SportŻycie Miasta

Piast o krok przed nowym sezonem

Piast Gliwice jest na ostatniej prostej przed startem rozgrywek PKO Bank Polski Ekstraklasy 2022/2023. Piłkarze z Okrzei od początku tego tygodnia uczestniczą w sesjach treningowych na własnych obiektach, a w piątek wyjadą do Białegostoku na mecz z tamtejszą Jagiellonią i rozpoczną ligowe zmagania.

Wczoraj zawodnicy Piasta uczestniczyli w pojedynczej sesji treningowej, a po południ część z nich uczestniczyła w otwarciu oficjalnego Fanshopu Piasta Gliwice w salonie 4F, znajdującym się w C Forum. Kibice mieli nie tylko okazje do zakupu nowej koszulki meczowej Niebiesko-Czerwonych, ale także do zebrania autografów i zrobienia zdjęć z piłkarzami.

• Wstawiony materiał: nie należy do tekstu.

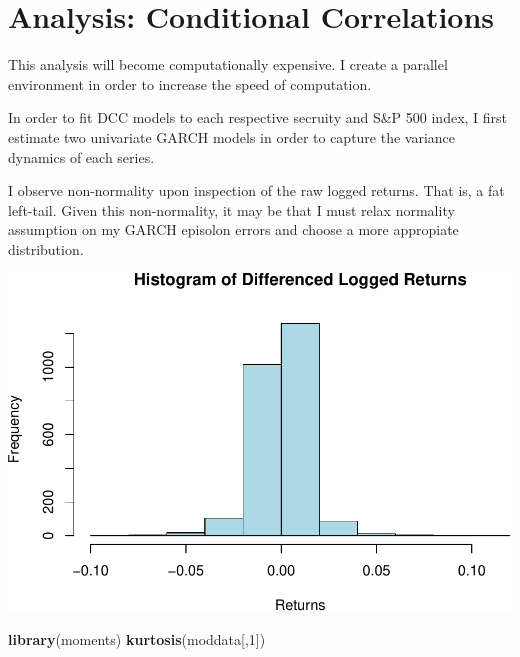 \documentclass[]{elsarticle} %
\makeatletter
\newenvironment{Shaded}{\begin{snugshade}}{\end{snugshade}}
\newcommand{\KeywordTok}[1]{\textcolor[rgb]{0.13,0.29,0.53}{\textbf{{#1}}}}
\newcommand{\DataTypeTok}[1]{\textcolor[rgb]{0.13,0.29,0.53}{{#1}}}
\newcommand{\DecValTok}[1]{\textcolor[rgb]{0.00,0.00,0.81}{{#1}}}
\newcommand{\StringTok}[1]{\textcolor[rgb]{0.31,0.60,0.02}{{#1}}}
\newcommand{\NormalTok}[1]{{#1}}
\def\maxwidth{\ifdim\Gin@nat@width>\linewidth\linewidth
\else\Gin@nat@width\fi}
\let\Oldincludegraphics\includegraphics
\renewcommand{\includegraphics}[1]{\Oldincludegraphics[width=\maxwidth]{#1}}
\makeatother
\begin{document}
\section{Analysis: Conditional
Correlations}\label{analysis-conditional-correlations}

This analysis will become computationally expensive. I create a parallel
environment in order to increase the speed of computation.

\begin{Shaded}
\end{Shaded}

In order to fit DCC models to each respective secruity and S\&P 500
index, I first estimate two univariate GARCH models in order to capture
the variance dynamics of each series.

I observe non-normality upon inspection of the raw logged returns. That
is, a fat left-tail. Given this non-normality, it may be that I must
relax normality assumption on my GARCH episolon errors and choose a more
appropiate distribution.

\includegraphics{report_files/figure-latex/analysis11-1.pdf}

\begin{Shaded}
\begin{Highlighting}[]
\KeywordTok{library}\NormalTok{(moments)}
\KeywordTok{kurtosis}\NormalTok{(moddata[,}\DecValTok{1}\NormalTok{])}
\end{Highlighting}
\end{Shaded}
\end{document}
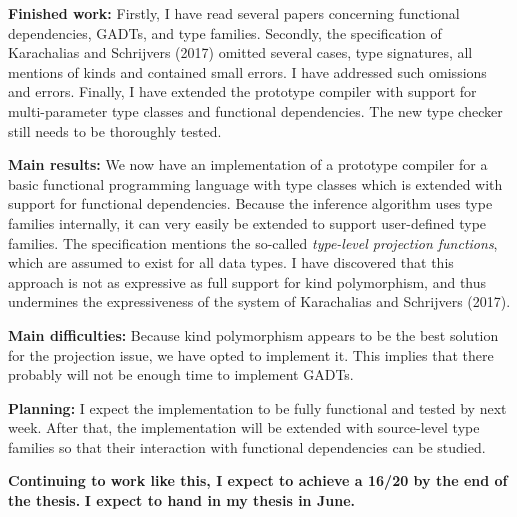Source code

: \documentclass[12pt]{report}
\begin{document}
\vspace{.5cm}
{\bf Finished work:}
Firstly, I have read several papers concerning functional dependencies, GADTs,
and type families.
%
Secondly, the specification of Karachalias and Schrijvers (2017) omitted
several cases, type signatures, all mentions of kinds and contained small
errors. I have addressed such omissions and errors.
%
Finally, I have extended the prototype compiler with support for
multi-parameter type classes and functional dependencies. The new type checker
still needs to be thoroughly tested.

\vspace{.5cm}
{\bf Main results:}
We now have an implementation of a prototype compiler for a basic functional
programming language with type classes which is extended with support for
functional dependencies.
%
Because the inference algorithm uses type families internally, it can very
easily be extended to support user-defined type families.
%
The specification mentions the so-called {\em type-level projection functions},
which are assumed to exist for all data types. I have discovered that this
approach is not as expressive as full support for kind polymorphism, and thus
undermines the expressiveness of the system of Karachalias and Schrijvers
(2017).

\vspace{.5cm}
{\bf Main difficulties:}
Because kind polymorphism appears to be the best solution for the projection
issue, we have opted to implement it. This implies that there probably will not
be enough time to implement GADTs.

\vspace{.5cm}
{\bf Planning:}
I expect the implementation to be fully functional and tested by next week.
After that, the implementation will be extended with source-level type families
so that their interaction with functional dependencies can be studied.

\vspace{.5cm}
{\bf Continuing to work like this, I expect to achieve a 16/20 by the end of the
thesis.}
%
{\bf I expect to hand in my thesis in June.}
\end{document}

Na kolejne dni zaplanowane są zajęcia na obiektach klubu. W planie są treningi na siłowni oraz te na murawie. Mikrocykl zakończy ostatnia sesja treningowa, która odbędzie się w piątek. Po niej sztab i zawodnicy udadzą się autokarem bezpośrednio do Białegostoku. Pierwszy ligowy gwizdek dla Piasta w tym sezonie zabrzmi już w najbliższą sobotę o godz. 17:30.

Po ostatnim sparingu z Sigmą Ołomuniec, który Piast przegrał 1:2 trener Waldemar Fornalik niejako podsumował przygotowania do sezonu podczas konferencji prasowej.  – Cały ten okres można ocenić bardzo dobrze. Skończyło się praktycznie bez kontuzji, co zawsze podkreślam jest bardzo ważne. Warunki również mieliśmy świetne. Wykonaliśmy konkretną robotę, ale może być tak, że do tej optymalnej formy brakuje nam właśnie tego tygodnia, który mamy jeszcze przed rozpoczęciem ligi. Podczas sparingu ze Stalą Rzeszów było widać, że zawodnicy jeszcze mają w nogach zgrupowanie w Arłamowie. Teraz przed nami ostatni tydzień, ostatnie szlify i startujemy – podkreślił.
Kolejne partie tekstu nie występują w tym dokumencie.